Song by Cock Sparrer

from the album Shock Troops
- Released: 1983
- Recorded: 1982
- Genre: Oi!, Punk Rock
- Length: 2:58
- Label: Razor Records
- Producer(s): Cock Sparrer

= Where Are They Now =

Song

"Where Are They Now" is a song recorded by English Oi!/punk rock band Cock Sparrer in 1982, from their album Shock Troops. The lyrics comment on the previous six years of the punk subculture. The song portrays the early years of the punk movement in a negative light, bemoaning the lack of follow-through by the leading figures. It also comments on the band members' own naivete, exhorting listeners to not make the same idealistic mistakes. Its lyrics mention several punk legends. In an interview with the fanzine Schizoipunx from 27 July 2006, Mickey Beaufoy of Cock Sparrer stated:
Julie Burchill and Tony Parsons were rebellious "punk" journalists from the late-1970s. Joe is the late, great Joe Strummer, Jimmy is Jimmy Pursey and Rotten was Johnny Rotten from the Sex Pistols - and the song, which was written in 1982 was about what we saw as the quiet death of Punk - as none of these people were active then - but I am glad to say that the scene has recovered since then - but people still love that song so we keep it in the set as a warning that we have to keep at it or all this great music could disappear. The lyrics "Rotten on the telly, showing what a few choice words can do" refer to the Sex Pistols' lead singer Johnny Rotten and the Grundy incident, in which Rotten and other Sex Pistols swore on live television, sending Britain into an uproar.

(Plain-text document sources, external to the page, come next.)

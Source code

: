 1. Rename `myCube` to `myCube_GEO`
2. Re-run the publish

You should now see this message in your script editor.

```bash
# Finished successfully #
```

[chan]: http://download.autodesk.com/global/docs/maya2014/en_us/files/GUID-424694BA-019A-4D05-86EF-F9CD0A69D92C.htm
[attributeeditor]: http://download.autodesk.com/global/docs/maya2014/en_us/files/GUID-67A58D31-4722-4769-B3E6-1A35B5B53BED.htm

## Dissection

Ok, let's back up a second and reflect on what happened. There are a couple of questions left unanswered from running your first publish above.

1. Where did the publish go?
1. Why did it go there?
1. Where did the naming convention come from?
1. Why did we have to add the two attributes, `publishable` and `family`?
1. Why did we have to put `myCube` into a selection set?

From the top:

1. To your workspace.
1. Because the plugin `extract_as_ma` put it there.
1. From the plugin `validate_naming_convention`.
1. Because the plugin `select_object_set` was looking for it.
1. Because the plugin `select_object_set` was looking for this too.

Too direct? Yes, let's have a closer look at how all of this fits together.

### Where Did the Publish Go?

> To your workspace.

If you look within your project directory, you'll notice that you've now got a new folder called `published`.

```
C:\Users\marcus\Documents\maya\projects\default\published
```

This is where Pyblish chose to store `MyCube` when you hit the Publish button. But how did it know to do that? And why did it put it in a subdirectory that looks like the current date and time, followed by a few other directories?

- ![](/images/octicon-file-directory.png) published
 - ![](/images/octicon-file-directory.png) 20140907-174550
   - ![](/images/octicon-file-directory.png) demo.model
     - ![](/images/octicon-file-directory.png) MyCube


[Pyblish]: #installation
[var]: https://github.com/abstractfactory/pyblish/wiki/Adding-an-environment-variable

The song has been covered and recorded by Swingin' Utters, Strike Anywhere, Roger Miret and the Disasters and also, in their own language, the Spanish band La Polla Records, the German band Beck's Pistols and Polish band The Analogs. It also appears on the German punk band Die Toten Hosen's cover album Learning English Lesson 2 (2017), with Colin McFaull participating.